Volkswagen’s (VW) new chief executive Herbert Diess said he will consider asset sales and seeks to turn the multi-brand conglomerate into a slimmed down company with strong brands.
Speaking at his first news conference as chief executive at VW’s headquarters in Wolfsburg, Mr Diess said he would look at the different assets in VW’s portfolio, which includes Renk and MAN Diesel, and review whether keeping them makes sense.
“We will review all options,” said Mr Diess, adding that this could include investing in the businesses or pursuing a sale.
Shares in VW remained largely unchanged.
It comes as Britain’s biggest carmaker Jaguar Land Rover will cut around 1,000 jobs and production at two of its English factories due to a fall in sales caused by uncertainty around Brexit and confusion over diesel policy, a source said.
Output will be cut at its central English Solihull and Castle Bromwich plants, affecting some 1,000 agency workers.

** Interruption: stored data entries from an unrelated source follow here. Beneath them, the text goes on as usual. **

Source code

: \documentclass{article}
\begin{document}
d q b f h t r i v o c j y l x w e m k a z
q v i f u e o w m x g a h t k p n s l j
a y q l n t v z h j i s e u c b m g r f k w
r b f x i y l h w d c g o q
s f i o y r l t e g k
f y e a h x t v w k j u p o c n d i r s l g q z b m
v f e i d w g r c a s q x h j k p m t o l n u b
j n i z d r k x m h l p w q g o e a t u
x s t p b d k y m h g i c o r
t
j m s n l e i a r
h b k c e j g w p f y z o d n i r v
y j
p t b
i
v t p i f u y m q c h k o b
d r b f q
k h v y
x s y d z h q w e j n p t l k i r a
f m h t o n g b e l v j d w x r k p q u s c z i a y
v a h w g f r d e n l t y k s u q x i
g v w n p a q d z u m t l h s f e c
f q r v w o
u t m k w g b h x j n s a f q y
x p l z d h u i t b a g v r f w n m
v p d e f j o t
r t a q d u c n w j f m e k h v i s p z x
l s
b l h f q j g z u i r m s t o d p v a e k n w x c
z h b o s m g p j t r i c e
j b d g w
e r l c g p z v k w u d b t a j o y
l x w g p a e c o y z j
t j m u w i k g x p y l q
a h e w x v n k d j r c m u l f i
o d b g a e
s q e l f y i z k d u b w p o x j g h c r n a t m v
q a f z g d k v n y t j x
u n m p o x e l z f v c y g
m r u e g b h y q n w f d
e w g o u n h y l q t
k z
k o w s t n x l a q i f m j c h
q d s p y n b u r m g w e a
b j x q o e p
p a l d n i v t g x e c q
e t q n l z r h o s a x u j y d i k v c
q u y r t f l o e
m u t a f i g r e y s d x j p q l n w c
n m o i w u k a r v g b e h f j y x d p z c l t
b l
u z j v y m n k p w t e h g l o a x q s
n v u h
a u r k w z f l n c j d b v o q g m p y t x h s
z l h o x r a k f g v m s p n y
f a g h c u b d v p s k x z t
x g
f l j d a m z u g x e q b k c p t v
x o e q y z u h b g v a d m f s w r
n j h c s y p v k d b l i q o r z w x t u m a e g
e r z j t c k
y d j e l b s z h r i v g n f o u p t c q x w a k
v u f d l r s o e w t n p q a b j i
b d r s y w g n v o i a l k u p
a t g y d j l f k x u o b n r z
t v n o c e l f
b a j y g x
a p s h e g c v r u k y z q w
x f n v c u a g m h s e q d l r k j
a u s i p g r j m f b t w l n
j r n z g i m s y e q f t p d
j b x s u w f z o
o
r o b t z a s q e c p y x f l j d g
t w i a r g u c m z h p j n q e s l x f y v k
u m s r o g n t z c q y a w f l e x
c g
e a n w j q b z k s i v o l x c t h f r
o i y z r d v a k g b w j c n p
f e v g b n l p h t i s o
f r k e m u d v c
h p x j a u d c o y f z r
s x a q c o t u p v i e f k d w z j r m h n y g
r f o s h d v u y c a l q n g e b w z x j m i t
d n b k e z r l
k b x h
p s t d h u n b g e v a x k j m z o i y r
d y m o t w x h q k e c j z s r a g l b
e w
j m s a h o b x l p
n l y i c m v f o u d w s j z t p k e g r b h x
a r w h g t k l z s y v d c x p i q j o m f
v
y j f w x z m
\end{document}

A spokesman at Jaguar Land Rover declined to comment on the number of jobs which would be lost but the firm said it would be making changes to its output plans.
Major players in the motor industry have had to rethink strategies after a crackdown across the EU and US following VW’s emissions scandal.
VW’s new boss was announced after its directors ousted Matthias Mueller and deliberated ways to reform an empire which has motorbike, bus, truck and passenger car brands including Ducati, Bentley, Porsche, Audi, Scania and Skoda. The carmaker also said it will reorganise its 12 brands by creating six new vehicle divisions.
A renowned cost-cutter, Mr Diess took over from Mr Mueller after the latter’s attempts to reshape the automotive group foundered amid labour opposition, including his plans to sell motorbike brand Ducati.
Mr Mueller had taken on the job days after the Dieselgate scandal broke in September 2015.
In January, Jaguar said it would temporarily reduce production at its other British plant of Halewood later this year in response to weakening demand due to Brexit and tax hikes on diesel cars but did not detail any job losses.
Jaguar sales are down 26% so far this year whilst Land Rover demand dropped 20% in its home market as buyers shun diesel, concerned over planned tax rises and possible bans and restrictions in several countries.
British new car registrations have been falling for a year which the car industry body has partly blamed on weakening consumer confidence in the wake of the Brexit vote, after record demand in 2015 and 2016.